━━━ Information ━━━
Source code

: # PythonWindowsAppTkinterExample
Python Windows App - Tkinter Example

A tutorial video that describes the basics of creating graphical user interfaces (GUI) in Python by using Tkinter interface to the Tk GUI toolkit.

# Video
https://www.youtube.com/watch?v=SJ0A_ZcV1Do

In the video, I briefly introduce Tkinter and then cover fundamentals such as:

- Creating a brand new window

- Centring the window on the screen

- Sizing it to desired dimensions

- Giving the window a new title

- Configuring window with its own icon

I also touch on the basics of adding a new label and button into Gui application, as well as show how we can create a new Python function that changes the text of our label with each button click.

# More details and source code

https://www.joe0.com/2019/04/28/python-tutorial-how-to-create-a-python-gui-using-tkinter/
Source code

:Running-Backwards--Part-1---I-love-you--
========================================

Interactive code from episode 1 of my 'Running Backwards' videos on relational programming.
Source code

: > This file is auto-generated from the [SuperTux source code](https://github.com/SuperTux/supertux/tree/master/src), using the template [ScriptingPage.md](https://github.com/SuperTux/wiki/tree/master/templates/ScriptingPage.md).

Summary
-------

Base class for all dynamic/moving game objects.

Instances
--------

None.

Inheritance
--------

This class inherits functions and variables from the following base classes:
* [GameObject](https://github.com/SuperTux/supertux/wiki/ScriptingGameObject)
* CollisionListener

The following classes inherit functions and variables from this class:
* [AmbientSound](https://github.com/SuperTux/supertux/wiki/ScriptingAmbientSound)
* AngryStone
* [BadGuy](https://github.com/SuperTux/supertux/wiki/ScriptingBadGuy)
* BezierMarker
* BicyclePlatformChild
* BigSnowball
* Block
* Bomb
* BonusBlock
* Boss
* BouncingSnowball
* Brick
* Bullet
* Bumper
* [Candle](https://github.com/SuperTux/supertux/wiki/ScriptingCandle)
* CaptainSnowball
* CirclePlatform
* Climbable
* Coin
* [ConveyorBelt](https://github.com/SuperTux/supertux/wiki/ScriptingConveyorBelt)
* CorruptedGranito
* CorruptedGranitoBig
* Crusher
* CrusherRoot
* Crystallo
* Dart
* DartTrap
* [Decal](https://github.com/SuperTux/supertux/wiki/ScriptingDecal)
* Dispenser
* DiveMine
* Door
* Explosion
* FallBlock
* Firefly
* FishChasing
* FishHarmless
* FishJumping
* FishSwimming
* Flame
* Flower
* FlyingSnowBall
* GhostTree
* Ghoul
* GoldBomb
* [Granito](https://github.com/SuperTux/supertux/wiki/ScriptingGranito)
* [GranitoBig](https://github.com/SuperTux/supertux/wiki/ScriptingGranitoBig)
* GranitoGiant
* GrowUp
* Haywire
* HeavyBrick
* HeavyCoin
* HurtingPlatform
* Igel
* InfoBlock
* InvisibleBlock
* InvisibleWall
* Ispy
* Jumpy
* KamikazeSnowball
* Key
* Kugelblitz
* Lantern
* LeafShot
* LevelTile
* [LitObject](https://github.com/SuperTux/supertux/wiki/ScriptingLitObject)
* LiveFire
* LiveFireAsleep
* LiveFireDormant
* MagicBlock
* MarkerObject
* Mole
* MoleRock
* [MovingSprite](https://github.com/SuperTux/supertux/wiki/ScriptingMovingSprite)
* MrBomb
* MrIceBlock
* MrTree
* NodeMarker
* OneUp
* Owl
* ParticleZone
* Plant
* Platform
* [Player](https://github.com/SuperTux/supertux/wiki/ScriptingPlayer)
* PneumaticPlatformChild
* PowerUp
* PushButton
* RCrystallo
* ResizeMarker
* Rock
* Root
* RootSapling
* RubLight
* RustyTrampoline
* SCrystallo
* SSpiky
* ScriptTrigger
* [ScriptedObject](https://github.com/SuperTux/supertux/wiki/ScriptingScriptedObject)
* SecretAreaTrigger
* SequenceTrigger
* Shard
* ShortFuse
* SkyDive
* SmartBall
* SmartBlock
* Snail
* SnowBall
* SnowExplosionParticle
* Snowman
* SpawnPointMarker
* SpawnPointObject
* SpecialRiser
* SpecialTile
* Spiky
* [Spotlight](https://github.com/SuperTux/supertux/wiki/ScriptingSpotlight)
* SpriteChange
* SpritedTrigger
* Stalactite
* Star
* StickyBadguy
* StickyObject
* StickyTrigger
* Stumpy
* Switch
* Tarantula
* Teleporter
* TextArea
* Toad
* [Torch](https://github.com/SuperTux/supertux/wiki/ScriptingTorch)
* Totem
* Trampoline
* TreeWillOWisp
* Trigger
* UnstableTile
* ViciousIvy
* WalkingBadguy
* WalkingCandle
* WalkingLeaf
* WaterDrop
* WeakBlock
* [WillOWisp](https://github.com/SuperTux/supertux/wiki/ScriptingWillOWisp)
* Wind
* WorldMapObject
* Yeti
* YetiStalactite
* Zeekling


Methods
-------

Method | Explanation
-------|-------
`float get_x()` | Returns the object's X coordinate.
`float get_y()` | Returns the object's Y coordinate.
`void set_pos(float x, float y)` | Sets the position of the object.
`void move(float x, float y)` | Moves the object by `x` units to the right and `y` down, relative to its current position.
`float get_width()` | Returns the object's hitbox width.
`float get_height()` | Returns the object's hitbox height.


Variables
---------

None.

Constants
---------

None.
━━━
=== About this task ===
Wherever the string "classes" appears in the data above, report the whole line.

=== Response to this task ===
This class inherits functions and variables from the following base classes:
The following classes inherit functions and variables from this class:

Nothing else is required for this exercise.